Stored data entries
[Start of section]
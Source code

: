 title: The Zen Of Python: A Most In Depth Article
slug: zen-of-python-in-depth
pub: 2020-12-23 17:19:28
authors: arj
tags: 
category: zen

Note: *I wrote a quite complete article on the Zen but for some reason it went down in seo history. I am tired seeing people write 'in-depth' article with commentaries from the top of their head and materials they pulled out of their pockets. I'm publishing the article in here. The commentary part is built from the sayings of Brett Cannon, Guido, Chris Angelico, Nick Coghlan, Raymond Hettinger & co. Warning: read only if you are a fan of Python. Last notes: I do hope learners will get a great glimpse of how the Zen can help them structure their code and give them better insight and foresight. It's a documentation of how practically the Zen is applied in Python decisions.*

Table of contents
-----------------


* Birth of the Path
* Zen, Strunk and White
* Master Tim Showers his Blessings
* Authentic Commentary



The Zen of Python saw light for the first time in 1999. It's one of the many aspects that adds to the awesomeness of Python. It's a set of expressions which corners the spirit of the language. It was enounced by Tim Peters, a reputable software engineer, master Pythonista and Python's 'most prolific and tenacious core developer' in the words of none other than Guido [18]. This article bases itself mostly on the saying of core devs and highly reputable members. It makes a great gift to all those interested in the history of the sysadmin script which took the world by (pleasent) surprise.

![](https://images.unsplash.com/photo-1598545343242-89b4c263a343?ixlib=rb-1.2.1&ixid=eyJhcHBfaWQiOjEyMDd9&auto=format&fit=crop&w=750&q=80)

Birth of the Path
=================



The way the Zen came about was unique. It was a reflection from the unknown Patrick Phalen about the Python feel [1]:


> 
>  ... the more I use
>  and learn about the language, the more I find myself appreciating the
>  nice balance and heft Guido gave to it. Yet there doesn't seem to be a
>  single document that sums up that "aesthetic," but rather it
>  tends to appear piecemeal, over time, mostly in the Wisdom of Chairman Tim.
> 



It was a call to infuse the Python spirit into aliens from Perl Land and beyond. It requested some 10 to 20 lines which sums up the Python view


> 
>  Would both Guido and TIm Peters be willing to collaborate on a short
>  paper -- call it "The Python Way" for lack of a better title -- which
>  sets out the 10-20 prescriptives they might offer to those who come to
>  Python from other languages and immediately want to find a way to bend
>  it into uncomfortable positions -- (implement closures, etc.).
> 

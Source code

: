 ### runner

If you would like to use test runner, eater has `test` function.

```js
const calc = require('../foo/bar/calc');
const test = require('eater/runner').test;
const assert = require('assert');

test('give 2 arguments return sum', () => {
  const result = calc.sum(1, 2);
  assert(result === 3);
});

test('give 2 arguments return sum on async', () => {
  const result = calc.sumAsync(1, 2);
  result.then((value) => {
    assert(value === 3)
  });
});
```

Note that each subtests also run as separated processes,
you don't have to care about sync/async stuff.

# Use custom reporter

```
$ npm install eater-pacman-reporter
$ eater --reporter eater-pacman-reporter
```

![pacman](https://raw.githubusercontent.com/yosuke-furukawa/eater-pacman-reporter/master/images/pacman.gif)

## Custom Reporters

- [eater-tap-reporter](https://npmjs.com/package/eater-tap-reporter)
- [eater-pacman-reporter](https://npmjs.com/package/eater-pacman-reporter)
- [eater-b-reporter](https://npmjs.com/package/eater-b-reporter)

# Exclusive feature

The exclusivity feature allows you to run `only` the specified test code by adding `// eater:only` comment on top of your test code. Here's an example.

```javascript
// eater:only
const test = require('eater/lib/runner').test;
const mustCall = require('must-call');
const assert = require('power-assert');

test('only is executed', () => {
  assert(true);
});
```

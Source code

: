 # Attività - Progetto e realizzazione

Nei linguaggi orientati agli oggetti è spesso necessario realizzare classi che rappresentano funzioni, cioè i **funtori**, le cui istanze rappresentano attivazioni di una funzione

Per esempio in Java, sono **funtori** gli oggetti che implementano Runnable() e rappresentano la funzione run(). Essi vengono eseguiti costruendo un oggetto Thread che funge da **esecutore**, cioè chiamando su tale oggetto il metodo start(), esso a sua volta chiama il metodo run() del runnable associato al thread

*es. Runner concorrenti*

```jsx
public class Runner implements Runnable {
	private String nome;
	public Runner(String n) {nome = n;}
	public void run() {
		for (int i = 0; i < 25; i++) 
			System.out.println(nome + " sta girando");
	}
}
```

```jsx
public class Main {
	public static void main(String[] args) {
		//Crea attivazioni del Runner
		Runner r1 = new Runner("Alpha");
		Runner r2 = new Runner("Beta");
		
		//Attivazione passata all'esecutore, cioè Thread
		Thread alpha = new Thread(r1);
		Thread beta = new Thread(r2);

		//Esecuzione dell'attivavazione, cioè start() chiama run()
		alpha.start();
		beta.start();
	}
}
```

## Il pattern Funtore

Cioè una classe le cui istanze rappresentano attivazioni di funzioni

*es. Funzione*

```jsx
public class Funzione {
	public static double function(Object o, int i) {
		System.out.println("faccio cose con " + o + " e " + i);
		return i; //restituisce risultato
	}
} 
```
[End of section]
The problem: What is needed is an exact transcription of every entry above.

Answer:
Source code

: title: The Zen Of Python: A Most In Depth Article
slug: zen-of-python-in-depth
pub: 2020-12-23 17:19:28
authors: arj
tags: 
category: zen

Note: *I wrote a quite complete article on the Zen but for some reason it went down in seo history. I am tired seeing people write 'in-depth' article with commentaries from the top of their head and materials they pulled out of their pockets. I'm publishing the article in here. The commentary part is built from the sayings of Brett Cannon, Guido, Chris Angelico, Nick Coghlan, Raymond Hettinger & co. Warning: read only if you are a fan of Python. Last notes: I do hope learners will get a great glimpse of how the Zen can help them structure their code and give them better insight and foresight. It's a documentation of how practically the Zen is applied in Python decisions.*

Table of contents
-----------------


* Birth of the Path
* Zen, Strunk and White
* Master Tim Showers his Blessings
* Authentic Commentary



The Zen of Python saw light for the first time in 1999. It's one of the many aspects that adds to the awesomeness of Python. It's a set of expressions which corners the spirit of the language. It was enounced by Tim Peters, a reputable software engineer, master Pythonista and Python's 'most prolific and tenacious core developer' in the words of none other than Guido [18]. This article bases itself mostly on the saying of core devs and highly reputable members. It makes a great gift to all those interested in the history of the sysadmin script which took the world by (pleasent) surprise.

![](https://images.unsplash.com/photo-1598545343242-89b4c263a343?ixlib=rb-1.2.1&ixid=eyJhcHBfaWQiOjEyMDd9&auto=format&fit=crop&w=750&q=80)

Birth of the Path
=================



The way the Zen came about was unique. It was a reflection from the unknown Patrick Phalen about the Python feel [1]:


> 
>  ... the more I use
>  and learn about the language, the more I find myself appreciating the
>  nice balance and heft Guido gave to it. Yet there doesn't seem to be a
>  single document that sums up that "aesthetic," but rather it
>  tends to appear piecemeal, over time, mostly in the Wisdom of Chairman Tim.
> 



It was a call to infuse the Python spirit into aliens from Perl Land and beyond. It requested some 10 to 20 lines which sums up the Python view


> 
>  Would both Guido and TIm Peters be willing to collaborate on a short
>  paper -- call it "The Python Way" for lack of a better title -- which
>  sets out the 10-20 prescriptives they might offer to those who come to
>  Python from other languages and immediately want to find a way to bend
>  it into uncomfortable positions -- (implement closures, etc.).
> 

Source code

: ### runner

If you would like to use test runner, eater has `test` function.

```js
const calc = require('../foo/bar/calc');
const test = require('eater/runner').test;
const assert = require('assert');

test('give 2 arguments return sum', () => {
  const result = calc.sum(1, 2);
  assert(result === 3);
});

test('give 2 arguments return sum on async', () => {
  const result = calc.sumAsync(1, 2);
  result.then((value) => {
    assert(value === 3)
  });
});
```

Note that each subtests also run as separated processes,
you don't have to care about sync/async stuff.

# Use custom reporter

```
$ npm install eater-pacman-reporter
$ eater --reporter eater-pacman-reporter
```

![pacman](https://raw.githubusercontent.com/yosuke-furukawa/eater-pacman-reporter/master/images/pacman.gif)

## Custom Reporters

- [eater-tap-reporter](https://npmjs.com/package/eater-tap-reporter)
- [eater-pacman-reporter](https://npmjs.com/package/eater-pacman-reporter)
- [eater-b-reporter](https://npmjs.com/package/eater-b-reporter)

# Exclusive feature

The exclusivity feature allows you to run `only` the specified test code by adding `// eater:only` comment on top of your test code. Here's an example.

```javascript
// eater:only
const test = require('eater/lib/runner').test;
const mustCall = require('must-call');
const assert = require('power-assert');

test('only is executed', () => {
  assert(true);
});
```

Source code

: # Attività - Progetto e realizzazione

Nei linguaggi orientati agli oggetti è spesso necessario realizzare classi che rappresentano funzioni, cioè i **funtori**, le cui istanze rappresentano attivazioni di una funzione

Per esempio in Java, sono **funtori** gli oggetti che implementano Runnable() e rappresentano la funzione run(). Essi vengono eseguiti costruendo un oggetto Thread che funge da **esecutore**, cioè chiamando su tale oggetto il metodo start(), esso a sua volta chiama il metodo run() del runnable associato al thread

*es. Runner concorrenti*

```jsx
public class Runner implements Runnable {
	private String nome;
	public Runner(String n) {nome = n;}
	public void run() {
		for (int i = 0; i < 25; i++) 
			System.out.println(nome + " sta girando");
	}
}
```

```jsx
public class Main {
	public static void main(String[] args) {
		//Crea attivazioni del Runner
		Runner r1 = new Runner("Alpha");
		Runner r2 = new Runner("Beta");
		
		//Attivazione passata all'esecutore, cioè Thread
		Thread alpha = new Thread(r1);
		Thread beta = new Thread(r2);

		//Esecuzione dell'attivavazione, cioè start() chiama run()
		alpha.start();
		beta.start();
	}
}
```

## Il pattern Funtore

Cioè una classe le cui istanze rappresentano attivazioni di funzioni

*es. Funzione*

```jsx
public class Funzione {
	public static double function(Object o, int i) {
		System.out.println("faccio cose con " + o + " e " + i);
		return i; //restituisce risultato
	}
} 
```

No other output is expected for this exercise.